Last week's successful recall of two Colorado state senators who had voted to enshrine two new gun-control initiatives into state law has been widely seen as a victory for the NRA and a major setback for the gun-control movement. Mayor Bloomberg, in particular, spent $350,000 to support one of the recalled senators, and his anti-gun group, Mayors Against Illegal Guns, sent staffers to help in the effort. But in a press conference today, Bloomberg offered a markedly different take on the election: "The NRA lost." Bloomberg argued that not only are the gun-control laws still in force, but that the recall of two measly state senators was fairly meaningless:
"Nineteen senators stood up to the special interest pressures and voted to pass a gun background check on all gun sales. Instead of challenging all the members that voted for the bill, the NRA picked out four of the most vulnerable … and tried to mount a recall election against them," Bloomberg said. "They failed to get enough signatures for two of the four … They did get enough signatures of two cherry picked races that — including one against someone who was term limited — leaving office in three months anyway — and they funded a major campaign to go after them."

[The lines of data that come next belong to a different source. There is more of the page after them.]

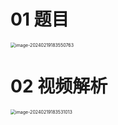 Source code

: # 01 题目

<img src="https://cvp.oss-cn-shanghai.aliyuncs.com/picgo/202402191835836.png" alt="image-20240219183550763" style="zoom:50%;" />

# 02 视频解析

<img src="https://cvp.oss-cn-shanghai.aliyuncs.com/picgo/202402191835134.png" alt="image-20240219183531013" style="zoom: 50%;" /> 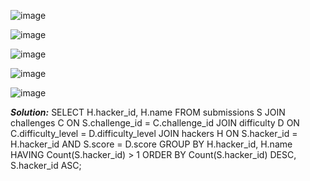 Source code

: 
![image](https://github.com/AnjaliMizJ/HackerRank-SQL/assets/31090029/89deea14-52a3-408d-a0af-f7a63e895198)


![image](https://github.com/AnjaliMizJ/HackerRank-SQL/assets/31090029/8f808b3a-bae4-427b-bd91-550f10ad1f95)


![image](https://github.com/AnjaliMizJ/HackerRank-SQL/assets/31090029/23b44ae3-0ac5-491d-98c9-cf4e7125450a)


![image](https://github.com/AnjaliMizJ/HackerRank-SQL/assets/31090029/8050c5eb-156f-4f2c-bd48-810e16391bc1)


![image](https://github.com/AnjaliMizJ/HackerRank-SQL/assets/31090029/c398cb29-2d9b-44b2-85fd-2cb06a20b35e)

***Solution:***
  SELECT H.hacker_id, 
   H.name 
FROM   submissions S 
   JOIN challenges C 
     ON S.challenge_id = C.challenge_id 
   JOIN difficulty D 
     ON C.difficulty_level = D.difficulty_level 
   JOIN hackers H 
     ON S.hacker_id = H.hacker_id 
        AND S.score = D.score 
GROUP  BY H.hacker_id, 
  H.name 
HAVING Count(S.hacker_id) > 1 
ORDER  BY Count(S.hacker_id) DESC,  S.hacker_id ASC;







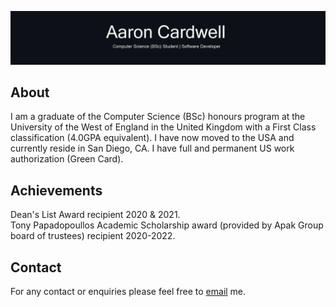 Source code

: [![Header](https://github.com/AaronEC/AaronEC/blob/main/images/banner.png?raw=true "Header")](https://temp.com/)

<h2>About</h2>
<p>I am a graduate of the Computer Science (BSc) honours program at the University of the West of England in the United Kingdom with a First Class classification (4.0GPA equivalent). I have now moved to the USA and currently reside in San Diego, CA. I have full and permanent US work authorization (Green Card).</p>

<h2>Achievements</h2>
<p>Dean's List Award recipient 2020 & 2021. <br>
Tony Papadopoullos Academic Scholarship award (provided by Apak Group board of trustees) recipient 2020-2022.</p>

<h2>Contact</h2>
<p>For any contact or enquiries please feel free to <a href="mailto:aaron_cardwell@hotmail.com">email</a> me.
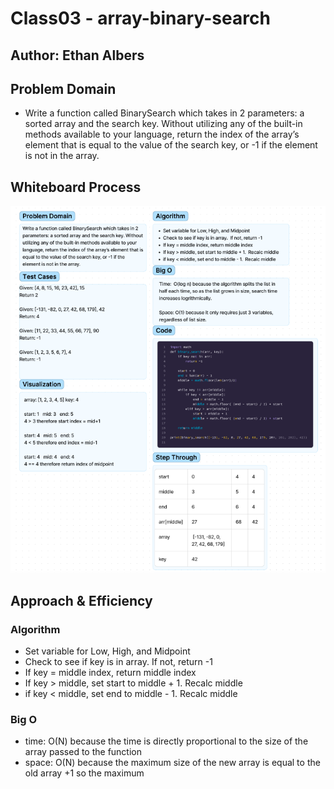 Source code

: # Class03 - array-binary-search
## Author: Ethan Albers

## Problem Domain
- Write a function called BinarySearch which takes in 2 parameters: a sorted array and the search key. Without utilizing any of the built-in methods available to your language, return the index of the array’s element that is equal to the value of the search key, or -1 if the element is not in the array.

## Whiteboard Process
![](challenge3.png)

## Approach & Efficiency

### Algorithm
- Set variable for Low, High, and Midpoint
- Check to see if key is in array.  If not, return -1
- If key = middle index, return middle index
- If key > middle, set start to middle + 1.  Recalc middle
- if key < middle, set end to middle - 1.  Recalc middle

### Big O
- time:  O(N) because the time is directly proportional to the size of the array passed to the function
- space: O(N) because the maximum size of the new array is equal to the old array +1 so the maximum
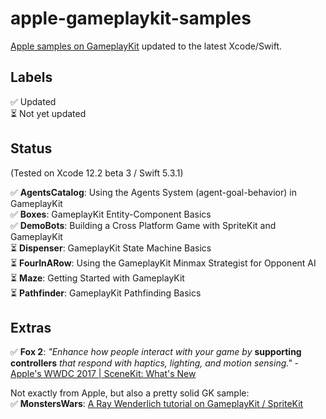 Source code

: # apple-gameplaykit-samples
[Apple samples on GameplayKit](https://developer.apple.com/library/archive/documentation/General/Conceptual/GameplayKit_Guide/index.html#//apple_ref/doc/uid/TP40015172-CH1-SW1) updated to the latest Xcode/Swift.

## Labels
✅ Updated  
⏳ Not yet updated

## Status
(Tested on Xcode 12.2 beta 3 / Swift 5.3.1)

✅ **AgentsCatalog**: Using the Agents System (agent-goal-behavior) in GameplayKit  
✅ **Boxes**: GameplayKit Entity-Component Basics  
✅ **DemoBots**: Building a Cross Platform Game with SpriteKit and GameplayKit  
⏳ **Dispenser**: GameplayKit State Machine Basics  
⏳ **FourInARow**: Using the GameplayKit Minmax Strategist for Opponent AI  
⏳ **Maze**: Getting Started with GameplayKit  
⏳ **Pathfinder**: GameplayKit Pathfinding Basics

## Extras
✅ **Fox 2**: *"Enhance how people interact with your game by* **supporting controllers** *that respond with haptics, lighting, and motion sensing."* - [Apple's WWDC 2017 | SceneKit: What's New](https://developer.apple.com/videos/play/wwdc2017/604/)

Not exactly from Apple, but also a pretty solid GK sample:  
✅ **MonstersWars**: [A Ray Wenderlich tutorial on GameplayKit / SpriteKit](https://www.raywenderlich.com/706-gameplaykit-tutorial-entity-component-system-agents-goals-and-behaviors)
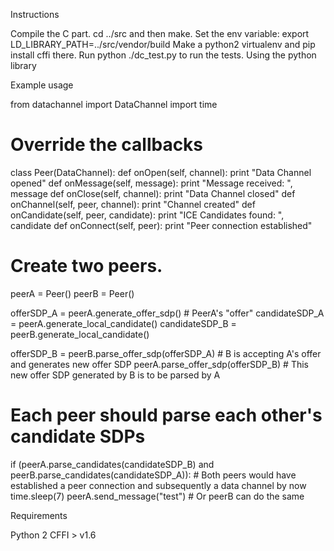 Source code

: Instructions

Compile the C part. cd ../src and then make.
Set the env variable: export LD_LIBRARY_PATH=../src/vendor/build
Make a python2 virtualenv and pip install cffi there.
Run python ./dc_test.py to run the tests.
Using the python library

Example usage

from datachannel import DataChannel
import time

# Override the callbacks
class Peer(DataChannel):
    def onOpen(self, channel):
        print "Data Channel opened"
    def onMessage(self, message):
        print "Message received: ", message
    def onClose(self, channel):
        print "Data Channel closed"
    def onChannel(self, peer, channel):
        print "Channel created"
    def onCandidate(self, peer, candidate):
        print "ICE Candidates found: ", candidate
    def onConnect(self, peer):
        print "Peer connection established"

# Create two peers.
peerA = Peer()
peerB = Peer()

offerSDP_A = peerA.generate_offer_sdp() # PeerA's "offer"
candidateSDP_A = peerA.generate_local_candidate()
candidateSDP_B = peerB.generate_local_candidate()

offerSDP_B = peerB.parse_offer_sdp(offerSDP_A) # B is accepting A's offer and generates new offer SDP
peerA.parse_offer_sdp(offerSDP_B) # This new offer SDP generated by B is to be parsed by A

# Each peer should parse each other's candidate SDPs
if (peerA.parse_candidates(candidateSDP_B) and peerB.parse_candidates(candidateSDP_A)):
    # Both peers would have established a peer connection and subsequently a data channel by now
    time.sleep(7)
    peerA.send_message("test") # Or peerB can do the same

Requirements

Python 2
CFFI > v1.6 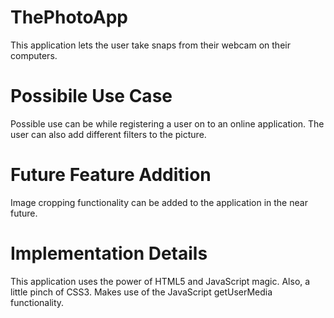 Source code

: # ThePhotoApp
This application lets the user take snaps from their webcam on their computers. 

# Possibile Use Case
Possible use can be while registering a user on to an online application. The user can also add different filters to the picture. 

# Future Feature Addition
Image cropping functionality can be added to the application in  the near future. 

# Implementation Details
This application uses the power of HTML5 and JavaScript magic. Also, a little pinch of CSS3. Makes use of the JavaScript getUserMedia functionality.
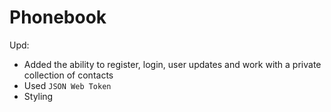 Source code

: # Phonebook

Upd:

- Added the ability to register, login, user updates and work with a private
  collection of contacts
- Used `JSON Web Token`
- Styling

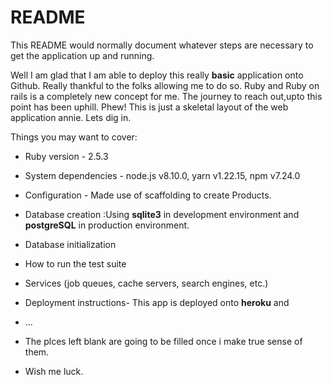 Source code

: # README

This README would normally document whatever steps are necessary to get the
application up and running.

Well I am glad that I am able to deploy this really **basic** application onto Github. 
Really thankful to the folks allowing me to do so. Ruby and Ruby on rails is a completely new concept for me. The journey to reach out,upto this point has been uphill. Phew! 
This is just a skeletal layout of the web application annie. Lets dig in.

Things you may want to cover:

* Ruby version - 2.5.3

* System dependencies - node.js v8.10.0, yarn v1.22.15, npm v7.24.0

* Configuration - Made use of scaffolding to create Products. 

* Database creation :Using **sqlite3** in development environment and **postgreSQL** in production environment.

* Database initialization

* How to run the test suite

* Services (job queues, cache servers, search engines, etc.)

* Deployment instructions- This app is deployed onto **heroku** and  

* ...
* The plces left blank are going to be filled once i make true sense of them.
* Wish me luck.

Bloomberg further noted that the recall campaign involved all sorts of issues beyond gun control, which is true. One of the victorious Republicans even admitted as much:
Republican Senate candidate and former Pueblo deputy police chief George Rivera, said Giron had been hurt by her support for other laws, including legislation to allow cities in the Denver area to draw water from the Arkansas River basin at the expense of local communities.
Now, obviously, the NRA didn't "lose," exactly. There were two senators up for recall, and they were both recalled, which is what the NRA wanted and is what Bloomberg did not want. But Bloomberg does make a compelling case for a more nuanced interpretation of the overall recall effort.